YOUR INSTRUCTIONS:
For the entries below, the expected answer is the line with "Carex scirpoidea subsp. convoluta (Kük.) D.A. Dunlop", the line with "Carex scirpoidea Michx. subsp. convoluta (Kük.) D.A.Dunlop", and every line between them, exactly as written, and nothing more.

(Dataset entries)
⁂
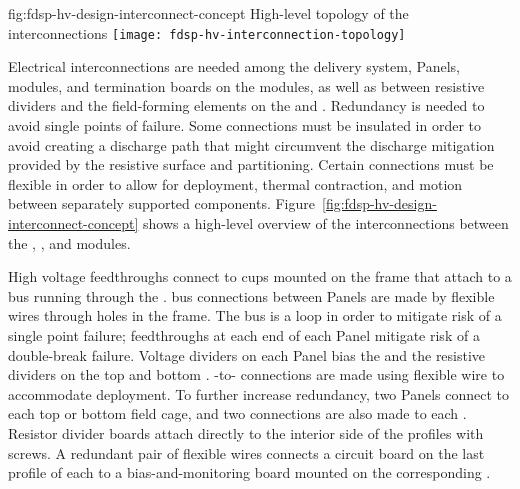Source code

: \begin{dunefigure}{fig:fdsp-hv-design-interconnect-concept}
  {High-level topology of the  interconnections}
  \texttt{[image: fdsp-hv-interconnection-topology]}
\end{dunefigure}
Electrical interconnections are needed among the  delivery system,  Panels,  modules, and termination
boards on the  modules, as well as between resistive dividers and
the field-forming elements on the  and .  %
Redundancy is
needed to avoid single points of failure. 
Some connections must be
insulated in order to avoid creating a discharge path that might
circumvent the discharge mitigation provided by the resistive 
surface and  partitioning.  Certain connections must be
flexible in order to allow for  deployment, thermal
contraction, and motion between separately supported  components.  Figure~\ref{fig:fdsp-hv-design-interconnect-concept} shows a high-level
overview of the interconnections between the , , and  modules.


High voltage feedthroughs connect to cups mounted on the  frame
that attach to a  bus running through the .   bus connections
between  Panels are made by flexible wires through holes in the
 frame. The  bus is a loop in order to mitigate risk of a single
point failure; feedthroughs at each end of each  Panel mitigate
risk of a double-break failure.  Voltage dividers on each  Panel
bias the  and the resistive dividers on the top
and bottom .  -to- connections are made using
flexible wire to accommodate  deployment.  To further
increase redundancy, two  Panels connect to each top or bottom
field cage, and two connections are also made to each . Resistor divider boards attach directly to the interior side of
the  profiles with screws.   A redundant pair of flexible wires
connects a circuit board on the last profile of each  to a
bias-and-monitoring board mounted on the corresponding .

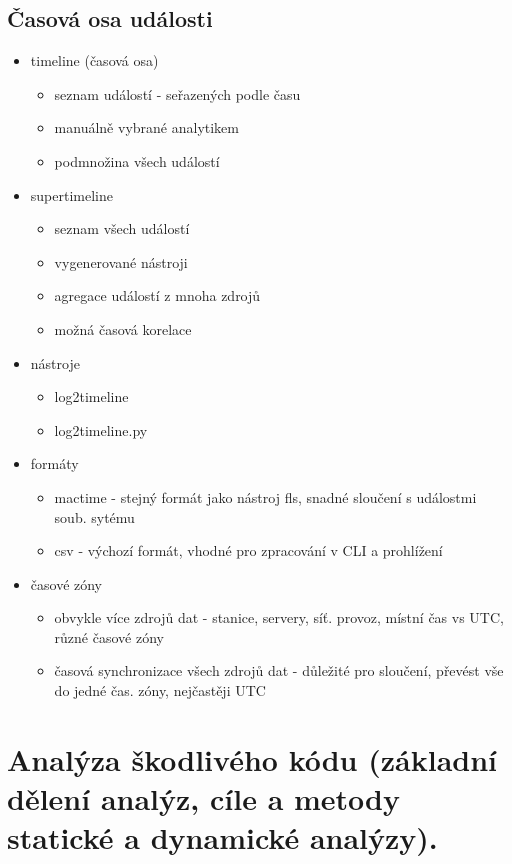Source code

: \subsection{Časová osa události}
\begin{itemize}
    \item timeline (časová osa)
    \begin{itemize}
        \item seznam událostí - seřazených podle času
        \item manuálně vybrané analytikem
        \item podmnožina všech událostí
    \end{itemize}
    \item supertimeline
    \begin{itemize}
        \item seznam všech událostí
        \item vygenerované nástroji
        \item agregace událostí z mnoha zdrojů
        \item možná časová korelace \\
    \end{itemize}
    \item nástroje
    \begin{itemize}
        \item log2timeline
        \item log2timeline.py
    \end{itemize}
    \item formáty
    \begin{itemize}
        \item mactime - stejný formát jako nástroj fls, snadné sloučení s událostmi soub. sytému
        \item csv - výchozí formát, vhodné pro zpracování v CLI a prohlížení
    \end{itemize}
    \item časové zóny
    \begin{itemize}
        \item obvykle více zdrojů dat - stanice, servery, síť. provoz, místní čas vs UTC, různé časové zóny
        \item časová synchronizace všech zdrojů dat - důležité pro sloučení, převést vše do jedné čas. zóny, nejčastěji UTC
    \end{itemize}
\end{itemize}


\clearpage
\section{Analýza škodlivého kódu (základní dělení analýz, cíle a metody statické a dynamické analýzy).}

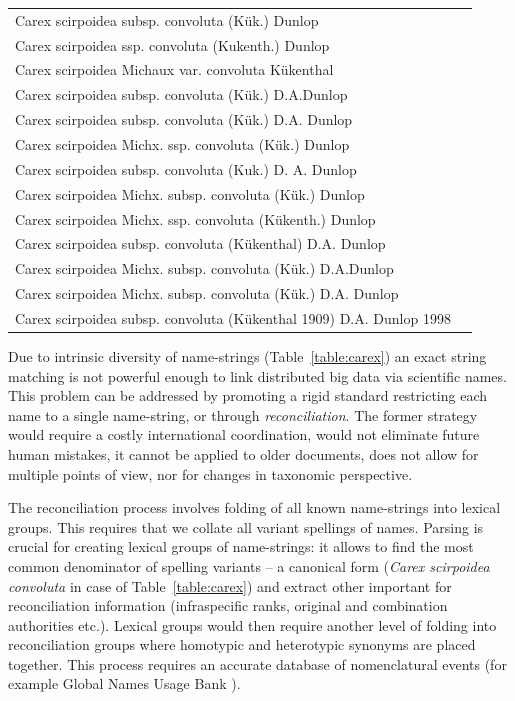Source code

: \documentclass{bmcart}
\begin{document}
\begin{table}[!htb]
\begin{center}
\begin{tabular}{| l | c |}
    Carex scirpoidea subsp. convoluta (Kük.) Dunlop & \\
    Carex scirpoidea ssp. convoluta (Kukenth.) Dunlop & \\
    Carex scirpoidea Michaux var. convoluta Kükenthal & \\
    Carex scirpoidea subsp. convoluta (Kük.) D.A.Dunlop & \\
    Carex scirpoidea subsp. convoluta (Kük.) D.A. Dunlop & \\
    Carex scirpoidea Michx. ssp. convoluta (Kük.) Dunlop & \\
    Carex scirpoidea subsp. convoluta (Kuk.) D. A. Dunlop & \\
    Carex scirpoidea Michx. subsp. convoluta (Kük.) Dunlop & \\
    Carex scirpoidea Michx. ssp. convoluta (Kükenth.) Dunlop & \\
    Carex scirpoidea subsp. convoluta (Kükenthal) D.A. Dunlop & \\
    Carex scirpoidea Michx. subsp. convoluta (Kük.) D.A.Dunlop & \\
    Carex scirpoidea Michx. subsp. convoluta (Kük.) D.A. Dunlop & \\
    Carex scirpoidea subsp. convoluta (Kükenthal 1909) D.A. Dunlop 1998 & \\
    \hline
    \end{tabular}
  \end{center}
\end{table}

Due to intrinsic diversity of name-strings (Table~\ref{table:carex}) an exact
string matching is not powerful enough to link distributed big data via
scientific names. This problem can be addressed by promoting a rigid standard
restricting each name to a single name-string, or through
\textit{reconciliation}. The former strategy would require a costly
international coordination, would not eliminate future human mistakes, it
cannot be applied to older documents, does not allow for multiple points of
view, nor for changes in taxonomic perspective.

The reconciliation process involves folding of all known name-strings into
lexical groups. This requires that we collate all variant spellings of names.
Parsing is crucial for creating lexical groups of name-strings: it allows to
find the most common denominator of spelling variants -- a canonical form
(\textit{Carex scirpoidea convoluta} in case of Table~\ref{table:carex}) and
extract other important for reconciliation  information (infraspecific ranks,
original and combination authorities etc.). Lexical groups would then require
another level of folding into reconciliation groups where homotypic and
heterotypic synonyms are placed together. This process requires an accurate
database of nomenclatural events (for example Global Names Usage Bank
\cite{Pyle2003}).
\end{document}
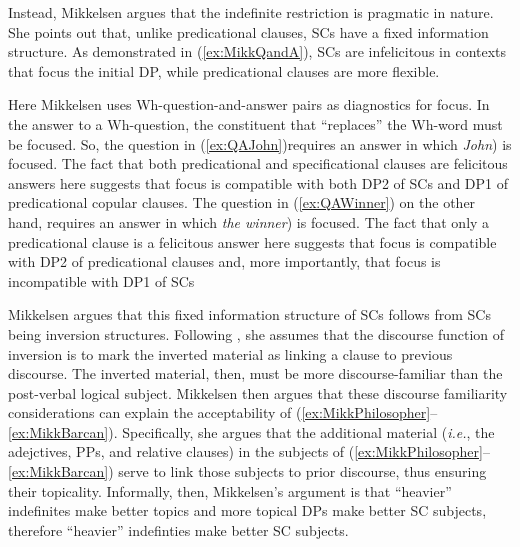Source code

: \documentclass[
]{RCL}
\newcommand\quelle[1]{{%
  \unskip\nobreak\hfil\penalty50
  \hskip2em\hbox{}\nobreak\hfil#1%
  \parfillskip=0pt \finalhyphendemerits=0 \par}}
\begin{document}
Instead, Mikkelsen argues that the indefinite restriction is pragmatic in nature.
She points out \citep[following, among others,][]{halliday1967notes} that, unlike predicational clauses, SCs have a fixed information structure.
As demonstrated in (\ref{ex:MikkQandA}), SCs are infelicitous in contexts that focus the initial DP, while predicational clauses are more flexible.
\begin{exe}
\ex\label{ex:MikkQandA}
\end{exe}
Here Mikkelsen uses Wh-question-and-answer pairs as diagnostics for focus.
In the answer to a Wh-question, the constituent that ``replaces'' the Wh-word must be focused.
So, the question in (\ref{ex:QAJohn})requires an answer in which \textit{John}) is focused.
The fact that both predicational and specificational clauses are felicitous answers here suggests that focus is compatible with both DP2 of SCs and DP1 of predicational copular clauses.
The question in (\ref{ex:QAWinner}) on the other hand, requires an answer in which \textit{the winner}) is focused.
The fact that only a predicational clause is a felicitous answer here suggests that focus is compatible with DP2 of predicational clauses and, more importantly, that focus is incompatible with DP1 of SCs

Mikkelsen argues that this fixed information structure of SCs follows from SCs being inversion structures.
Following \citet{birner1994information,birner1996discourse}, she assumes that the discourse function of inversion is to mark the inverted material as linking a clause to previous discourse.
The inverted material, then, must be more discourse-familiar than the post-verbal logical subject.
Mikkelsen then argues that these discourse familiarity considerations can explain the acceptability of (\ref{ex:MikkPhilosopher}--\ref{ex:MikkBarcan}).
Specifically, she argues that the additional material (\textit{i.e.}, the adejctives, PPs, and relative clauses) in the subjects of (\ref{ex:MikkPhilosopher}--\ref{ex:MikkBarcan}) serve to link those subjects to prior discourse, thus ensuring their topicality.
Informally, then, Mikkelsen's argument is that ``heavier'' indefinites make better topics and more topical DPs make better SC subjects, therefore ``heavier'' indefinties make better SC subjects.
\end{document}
⁂
RESPONSE BELOW:
    Carex scirpoidea subsp. convoluta (Kük.) D.A. Dunlop & \\
    Carex scirpoidea Michx. ssp. convoluta (Kük.) Dunlop & \\
    Carex scirpoidea subsp. convoluta (Kuk.) D. A. Dunlop & \\
    Carex scirpoidea Michx. subsp. convoluta (Kük.) Dunlop & \\
    Carex scirpoidea Michx. ssp. convoluta (Kükenth.) Dunlop & \\
    Carex scirpoidea subsp. convoluta (Kükenthal) D.A. Dunlop & \\
    Carex scirpoidea Michx. subsp. convoluta (Kük.) D.A.Dunlop & \\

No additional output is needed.